- In office 1 January 2006 – 1 January 2007
- Preceded by: Keith Falconbridge
- Succeeded by: Keith Falconbridge
- Majority: Unanimous (100%)

Personal details
- Born: 20 February 1993 (age 33)
- Party: Liberal Democrats
- Alma mater: Lincoln College, Oxford

= Oliver Smith (politician) =

British politician (born 1993)

Oliver Smith (born 20 February 1993) is a student politician from Crich, Derbyshire in the United Kingdom who was appointed president of the Amber Valley branch of the Liberal Democrats for the year 2006. He was elected unopposed as the president at the November 2005 Annual General Meeting of the branch, of which he has been a member since he was eight, and took up the one-year post on 1 January 2006 when he was just 12 years, 9 months and 13 days old, making him the youngest branch party president in British political history. His mother, Kate Smith, is the membership officer for the Amber Valley Liberal Democrats and was twice unsuccessful in the 2001 general election and 2005 general election. Oliver Smith succeeded 55-year-old Keith Falconbridge, who became chairman. Keith Falconbridge succeeded Oliver in 2007.
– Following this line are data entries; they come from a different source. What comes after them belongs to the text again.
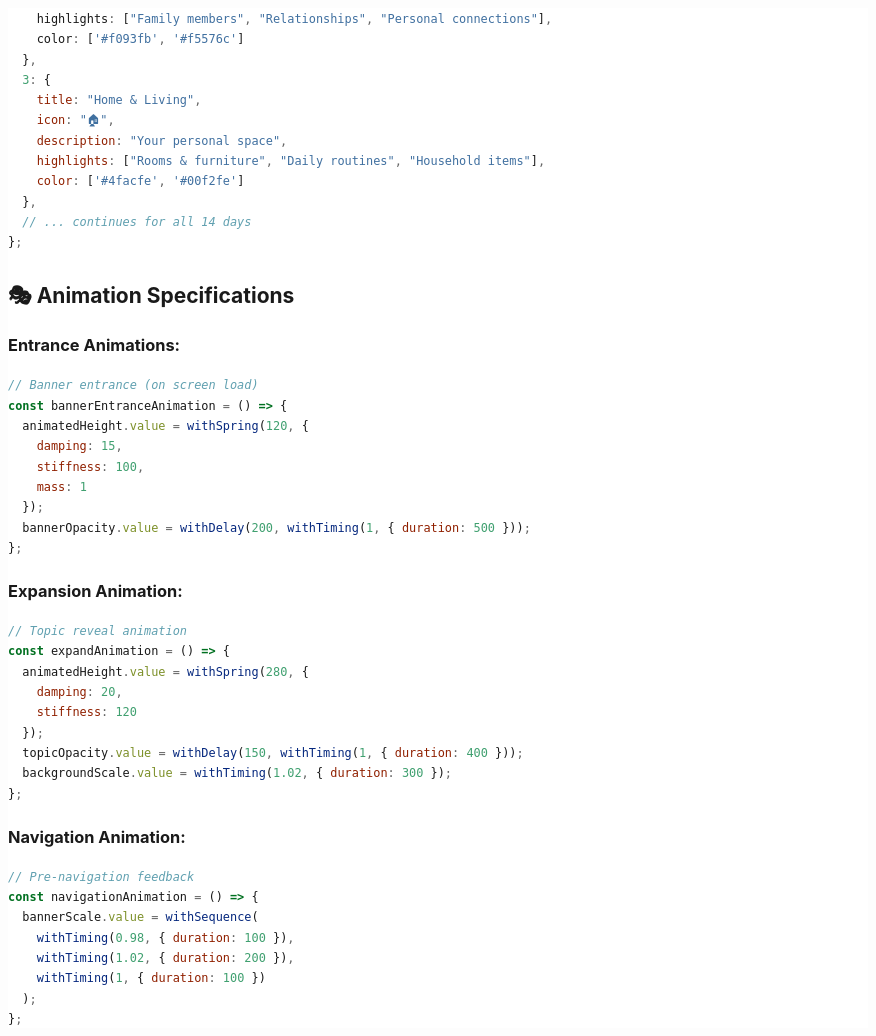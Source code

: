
```javascript
    highlights: ["Family members", "Relationships", "Personal connections"],
    color: ['#f093fb', '#f5576c']
  },
  3: {
    title: "Home & Living",
    icon: "🏠",
    description: "Your personal space",
    highlights: ["Rooms & furniture", "Daily routines", "Household items"],
    color: ['#4facfe', '#00f2fe']
  },
  // ... continues for all 14 days
};
```

## 🎭 Animation Specifications

### **Entrance Animations:**
```javascript
// Banner entrance (on screen load)
const bannerEntranceAnimation = () => {
  animatedHeight.value = withSpring(120, {
    damping: 15,
    stiffness: 100,
    mass: 1
  });
  bannerOpacity.value = withDelay(200, withTiming(1, { duration: 500 }));
};
```

### **Expansion Animation:**
```javascript
// Topic reveal animation
const expandAnimation = () => {
  animatedHeight.value = withSpring(280, {
    damping: 20,
    stiffness: 120
  });
  topicOpacity.value = withDelay(150, withTiming(1, { duration: 400 }));
  backgroundScale.value = withTiming(1.02, { duration: 300 });
};
```

### **Navigation Animation:**
```javascript
// Pre-navigation feedback
const navigationAnimation = () => {
  bannerScale.value = withSequence(
    withTiming(0.98, { duration: 100 }),
    withTiming(1.02, { duration: 200 }),
    withTiming(1, { duration: 100 })
  );
};
```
Smith's campaign points, in 2006, included the lowering of the voting age from 18 to 16 and the abolition of university tuition fees. He also wanted to see Tony Blair and Gordon Brown out of office, while he supported Charles Kennedy.

Smith was a pupil at Anthony Gell School, the school that Ellen McArthur attended. and went on to study History at Lincoln College, Oxford University.